Re: Does Evolution and Science draw people away from God?

Posted: Tue Jan 20, 2015 9:59 am
by Audie
Morny wrote:
bippy123 wrote:Why do you assume that the real world consists of only things that can be found by methodological naturalism .
I don't. As far as I know, angels guide atoms around. If so, because of methodological naturalism, I can infer that such angels seem to have a flawless knowledge of and devotion to physics. But to simplify study, I make the provisional assumption that atoms obey simple physical laws. This practical approach also saves me from having to take courses on angel psychology.
bippy123 wrote:An example would be if we saw a sign drawn on the sand in the beach that said "Steve loves sandy " the methodological naturalist wouod say ""golly gosh far it , this message was made naturally by the waves crashing on the beach a billion times , you illiterate anti-intellectual intelligent design idiots"

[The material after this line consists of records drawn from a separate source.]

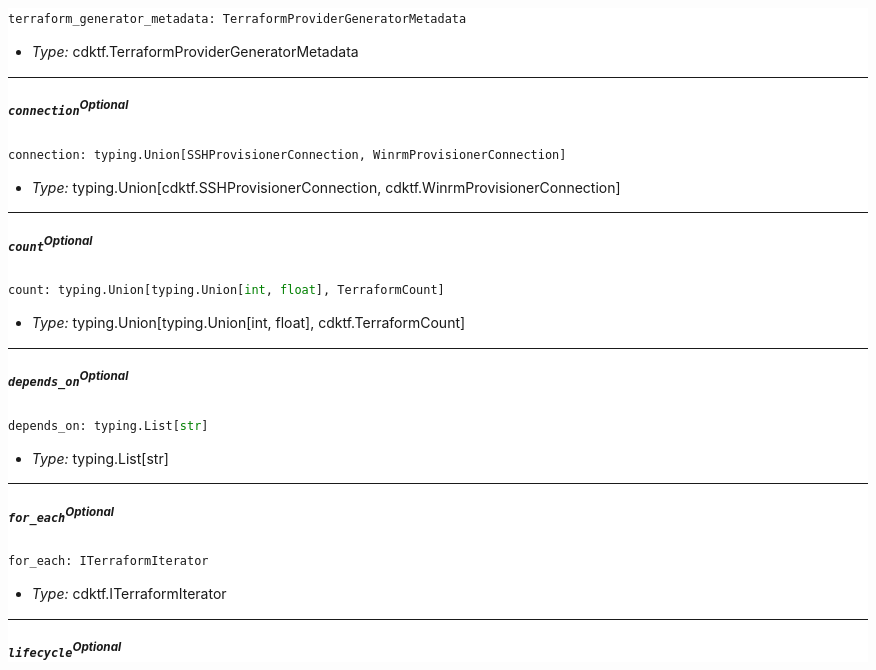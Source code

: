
 ```python
terraform_generator_metadata: TerraformProviderGeneratorMetadata
```

- *Type:* cdktf.TerraformProviderGeneratorMetadata

---

##### `connection`<sup>Optional</sup> <a name="connection" id="@cdktf/provider-newrelic.syntheticsScriptMonitor.SyntheticsScriptMonitor.property.connection"></a>

```python
connection: typing.Union[SSHProvisionerConnection, WinrmProvisionerConnection]
```

- *Type:* typing.Union[cdktf.SSHProvisionerConnection, cdktf.WinrmProvisionerConnection]

---

##### `count`<sup>Optional</sup> <a name="count" id="@cdktf/provider-newrelic.syntheticsScriptMonitor.SyntheticsScriptMonitor.property.count"></a>

```python
count: typing.Union[typing.Union[int, float], TerraformCount]
```

- *Type:* typing.Union[typing.Union[int, float], cdktf.TerraformCount]

---

##### `depends_on`<sup>Optional</sup> <a name="depends_on" id="@cdktf/provider-newrelic.syntheticsScriptMonitor.SyntheticsScriptMonitor.property.dependsOn"></a>

```python
depends_on: typing.List[str]
```

- *Type:* typing.List[str]

---

##### `for_each`<sup>Optional</sup> <a name="for_each" id="@cdktf/provider-newrelic.syntheticsScriptMonitor.SyntheticsScriptMonitor.property.forEach"></a>

```python
for_each: ITerraformIterator
```

- *Type:* cdktf.ITerraformIterator

---

##### `lifecycle`<sup>Optional</sup> <a name="lifecycle" id="@cdktf/provider-newrelic.syntheticsScriptMonitor.SyntheticsScriptMonitor.property.lifecycle"></a>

False again. We know from experience that lovers are prone to writing messages on sand. And patriots are prone to carving portraits of leaders into the side of a mountain.


.
It is of course quite hard sometimes to tell what is an artifact, and what is not.
Archaeologists have various guidelines, but there are fuzzy areas. Is this flint biface man made? How did this scratch get here? Tough to say for sure.

Far less, I think, has it been established how one could determine just when something
supernatural was involved in the (apparent) design of something, what is a fuzzy area and what for sure is not.